Fig. 2) Immunofluorescence assay of P. falciparum parasites expressing PfGDV1 tagged with GFP that have been probed with anti-PfMCM2 antibodies and DAPI DNA stain. The image includes two parasites: one in the focal plane (1) and one out of the focal plane (2). The hemozoin crystal in the food vacuole (H) is the dense structure in the bright field (BF) image.
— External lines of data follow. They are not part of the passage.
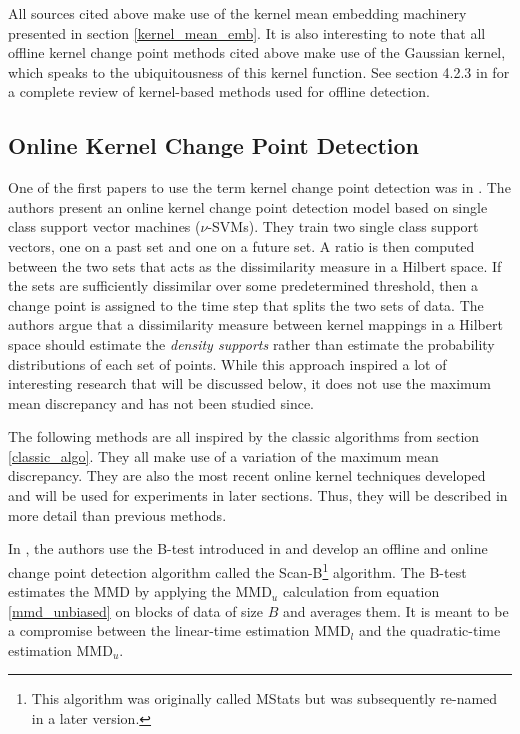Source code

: All sources cited above make use of the kernel mean embedding machinery presented in section \ref{kernel_mean_emb}. It is also interesting to note that all offline kernel change point methods cited above make use of the Gaussian kernel, which speaks to the ubiquitousness of this kernel function. See section 4.2.3  in \cite{truong2018review} for a complete review of kernel-based methods used for offline detection. 

\subsection{Online Kernel Change Point Detection}
One of the first papers to use the term kernel change point detection was in \cite{desobry2005online}. The authors present an online kernel change point detection model based on single class support vector machines ($\nu$-SVMs). They train two single class support vectors, one on a past set and one on a future set. A ratio is then computed between the two sets that acts as the dissimilarity measure in a Hilbert space. If the sets are sufficiently dissimilar over some predetermined threshold, then a change point is assigned to the time step that splits the two sets of data. The authors argue that a dissimilarity measure between kernel mappings in a Hilbert space should estimate the \textit{density supports} rather than estimate the probability distributions of each set of points. While this approach inspired a lot of interesting research that will be discussed below, it does not use the maximum mean discrepancy and has not been studied since.

The following methods are all inspired by the classic algorithms from section \ref{classic_algo}. They all make use of a variation of the maximum mean discrepancy. They are also the most recent online kernel techniques developed and will be used for experiments in later sections. Thus, they will be described in more detail than previous methods.

In  \cite{li2015m}, the authors use the B-test introduced in \cite{zaremba2013b} and develop an offline and online change point detection algorithm called the Scan-B\footnote{This algorithm was originally called MStats but was subsequently re-named in a later version.} algorithm. The B-test estimates the MMD by applying the MMD$_u$ calculation from equation \ref{mmd_unbiased} on blocks of data of size $B$ and averages them. It is meant to be a compromise between the linear-time estimation MMD$_l$ and the quadratic-time estimation MMD$_u$.

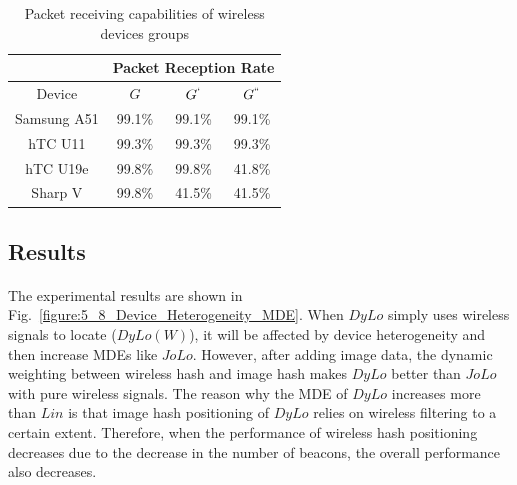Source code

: \documentclass[a4paper,12pt]{report}
\begin{document}
\begin{table}
    \begin{center}
    \caption{Packet receiving capabilities of wireless devices groups}
    \label{table:5_8_Packet_Receiving_Capabilities}
        \begin{tabular}{|c|c|c|c|}
            \hline
                & \multicolumn{3}{|c|}{Packet Reception Rate} \\
            \hline
                Device & $G$ & $G^`$ & $G^{``}$\\
            \hline
                Samsung A51 & 99.1\% & 99.1\% & 99.1\%\\
            \hline
                hTC U11     & 99.3\% & 99.3\% & 99.3\%\\
            \hline
                hTC U19e    & 99.8\% & 99.8\% & 41.8\%\\
            \hline
                Sharp V     & 99.8\% & 41.5\% & 41.5\%\\
            \hline
        \end{tabular}
    \end{center}
\end{table}

\subsection{Results}

\paragraph{}
The experimental results are shown in Fig.~\ref{figure:5_8_Device_Heterogeneity_MDE}. When $DyLo$ simply uses wireless signals to locate ($DyLo(W)$), it will be affected by device heterogeneity and then increase MDEs like $JoLo$. However, after adding image data, the dynamic weighting between wireless hash and image hash makes $DyLo$ better than $JoLo$ with pure wireless signals. The reason why the MDE of $DyLo$ increases more than $Lin$ is that image hash positioning of $DyLo$ relies on wireless filtering to a certain extent. Therefore, when the performance of wireless hash positioning decreases due to the decrease in the number of beacons, the overall performance also decreases.
%
\end{document}
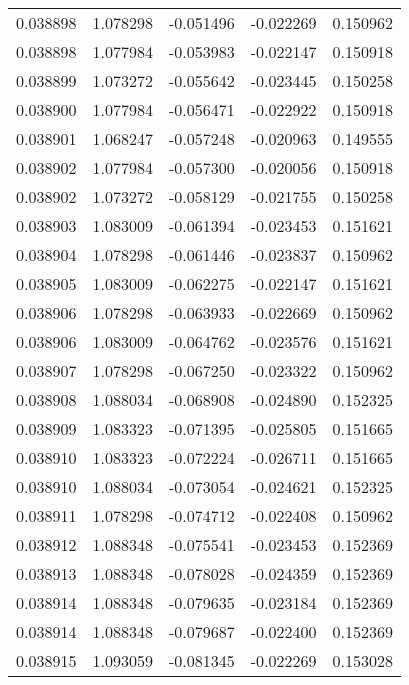 \begin{tabular}{lrrrr}
0.038898    &  1.078298 & -0.051496 & -0.022269 &             0.150962 \\
0.038898    &  1.077984 & -0.053983 & -0.022147 &             0.150918 \\
0.038899    &  1.073272 & -0.055642 & -0.023445 &             0.150258 \\
0.038900    &  1.077984 & -0.056471 & -0.022922 &             0.150918 \\
0.038901    &  1.068247 & -0.057248 & -0.020963 &             0.149555 \\
0.038902    &  1.077984 & -0.057300 & -0.020056 &             0.150918 \\
0.038902    &  1.073272 & -0.058129 & -0.021755 &             0.150258 \\
0.038903    &  1.083009 & -0.061394 & -0.023453 &             0.151621 \\
0.038904    &  1.078298 & -0.061446 & -0.023837 &             0.150962 \\
0.038905    &  1.083009 & -0.062275 & -0.022147 &             0.151621 \\
0.038906    &  1.078298 & -0.063933 & -0.022669 &             0.150962 \\
0.038906    &  1.083009 & -0.064762 & -0.023576 &             0.151621 \\
0.038907    &  1.078298 & -0.067250 & -0.023322 &             0.150962 \\
0.038908    &  1.088034 & -0.068908 & -0.024890 &             0.152325 \\
0.038909    &  1.083323 & -0.071395 & -0.025805 &             0.151665 \\
0.038910    &  1.083323 & -0.072224 & -0.026711 &             0.151665 \\
0.038910    &  1.088034 & -0.073054 & -0.024621 &             0.152325 \\
0.038911    &  1.078298 & -0.074712 & -0.022408 &             0.150962 \\
0.038912    &  1.088348 & -0.075541 & -0.023453 &             0.152369 \\
0.038913    &  1.088348 & -0.078028 & -0.024359 &             0.152369 \\
0.038914    &  1.088348 & -0.079635 & -0.023184 &             0.152369 \\
0.038914    &  1.088348 & -0.079687 & -0.022400 &             0.152369 \\
0.038915    &  1.093059 & -0.081345 & -0.022269 &             0.153028 \\

\end{tabular}
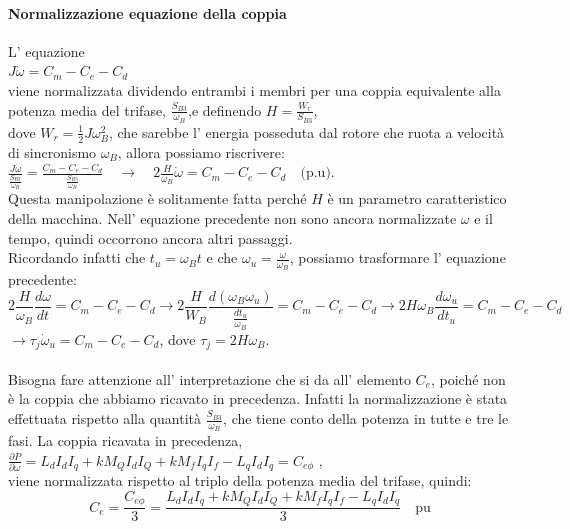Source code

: \documentclass[Lau,noexaminfo]{sapthesis}
\begin{document}
	 \paragraph{Normalizzazione equazione della coppia}
	 L' equazione\\
	 $J\dot{\omega}=C_m-C_e-C_d$ \\viene normalizzata dividendo entrambi i membri per una coppia equivalente alla potenza media del trifase, $\frac{S_{B3}}{\omega_B}$,e definendo
	 $H=\frac{W_r}{S_{B3}}$,\\dove $W_r=\frac{1}{2}J\omega_B^2$, che sarebbe l' energia posseduta dal rotore che ruota a velocità di sincronismo $\omega_B$, allora possiamo riscrivere:\\
	 $\frac{J\dot{\omega}}{\frac{S_{B3}}{\omega_B}}=\frac{C_m-C_e -C_d}{\frac{S_{B3}}{\omega_B}}\quad\rightarrow\quad2\frac{H}{\omega_B}\dot{\omega}=C_m -C_e -C_d\quad \text{(p.u)}$. \\Questa manipolazione è solitamente fatta perché $H$ è un parametro caratteristico della macchina. Nell' equazione precedente non sono ancora normalizzate $\omega$ e il tempo, quindi occorrono ancora altri passaggi.\\Ricordando infatti che $t_u=\omega_Bt$ e che $\omega_u=\frac{\omega}{\omega_B}$, possiamo trasformare l' equazione precedente:\\
	 \begin{equation*}
	 2\frac{H}{\omega_B} \frac{d\omega}{dt}=C_m-C_e-C_d \rightarrow 2\frac{H}{W_B}\frac{d(\omega_B \omega_u)}{\frac{dt_u}{\omega_B}}=C_m-C_e-C_d \rightarrow 2H\omega_B \frac{d\omega_u}{dt_u}=C_m-C_e-C_d 
	 \end{equation*}
	 $\rightarrow \tau_j \dot{\omega}_u=C_m-C_e-C_d$, dove $\tau_j=2H\omega_B$.\\\\
	 Bisogna fare attenzione all' interpretazione che si da all' elemento $C_e$, poiché non è la coppia che abbiamo ricavato in precedenza. Infatti la normalizzazione è stata effettuata rispetto alla quantità $\frac{S_{B3}}{\omega_B}$, che tiene conto della potenza in tutte e tre le fasi. La coppia ricavata in precedenza,\\
	 $\frac{\partial P}{\partial \omega} = L_dI_dI_q+kM_QI_dI_Q+kM_fI_qI_f-L_qI_dI_q=C_{e\phi} $ ,\\
	 viene normalizzata rispetto al triplo della potenza media del trifase, quindi:\\
	 \begin{equation*}
	 C_e=\frac{C_{e\phi}}{3}=\frac{L_dI_dI_q+kM_QI_dI_Q+kM_fI_qI_f-L_qI_dI_q}{3}\quad\text{pu}
	 \end{equation*}
\end{document}
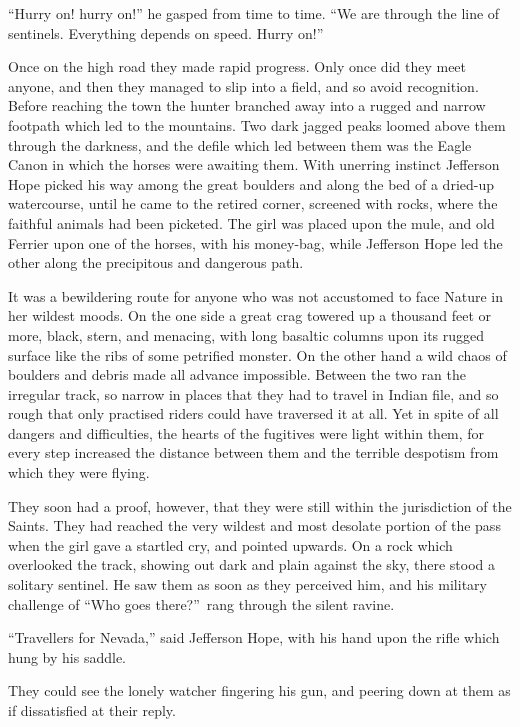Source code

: \documentclass[12pt,english,oneside]{book}
\begin{document}
{}``Hurry on! hurry on!'' he gasped from time to time. {}``We are
through the line of sentinels. Everything depends on speed. Hurry
on!''

Once on the high road they made rapid progress. Only once did they
meet anyone, and then they managed to slip into a field, and so avoid
recognition. Before reaching the town the hunter branched away into
a rugged and narrow footpath which led to the mountains. Two dark
jagged peaks loomed above them through the darkness, and the defile
which led between them was the Eagle Canon in which the horses were
awaiting them. With unerring instinct Jefferson Hope picked his way
among the great boulders and along the bed of a dried-up watercourse,
until he came to the retired corner, screened with rocks, where the
faithful animals had been picketed. The girl was placed upon the mule,
and old Ferrier upon one of the horses, with his money-bag, while
Jefferson Hope led the other along the precipitous and dangerous path.

It was a bewildering route for anyone who was not accustomed to face
Nature in her wildest moods. On the one side a great crag towered
up a thousand feet or more, black, stern, and menacing, with long
basaltic columns upon its rugged surface like the ribs of some petrified
monster. On the other hand a wild chaos of boulders and debris made
all advance impossible. Between the two ran the irregular track, so
narrow in places that they had to travel in Indian file, and so rough
that only practised riders could have traversed it at all. Yet in
spite of all dangers and difficulties, the hearts of the fugitives
were light within them, for every step increased the distance between
them and the terrible despotism from which they were flying.

They soon had a proof, however, that they were still within the jurisdiction
of the Saints. They had reached the very wildest and most desolate
portion of the pass when the girl gave a startled cry, and pointed
upwards. On a rock which overlooked the track, showing out dark and
plain against the sky, there stood a solitary sentinel. He saw them
as soon as they perceived him, and his military challenge of {}``Who
goes there?''\ rang through the silent ravine.

{}``Travellers for Nevada,'' said Jefferson Hope, with his hand
upon the rifle which hung by his saddle.

They could see the lonely watcher fingering his gun, and peering down
at them as if dissatisfied at their reply.
\end{document}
3) Identification of gametocytocidal drugs: A sensitive, fluorescence-based, gametocytocidal assay has been developed in my laboratory to facilitate screening molecules for activity against sexual stage parasites (Tanaka and Williamson 2011). The miniaturization of this viability assay (Tanaka et al 2013) allowed the screening of more than 6000 bioactive compounds for gametocytocidal activity (Wei et al. 2014, Tanaka et al. 2014). Seven compounds had IC50s of <50 nM against late stage (III-V) P. falciparum gametocytes, including Torin 2 (IC50 = 8 nM). This compound is >1,000 times less effective against mammalian HepG2 cells and completely blocks P. berghei oocyst production in a mouse model of transmission. Interestingly, a closely related derivative, Torin 1, which has similar activity as Torin 2 against the mammalian target, mTOR, was 200 times less effective against gametocytes. This finding coupled with the lack of mTOR homologs in Plasmodium led us to hypothesize that the human and P. falciparum Torin 2 targets are distinct and that this difference will allow the development of an effective P. falciparum specific drug. Additional Torin 2 analogs are being developed by collaborators at the National Center for Advancing Translational Science (NCATS) at NIH and this project has been selected by the Therapeutics for Rare and Neglected Diseases Program at NCATS for further drug development efforts.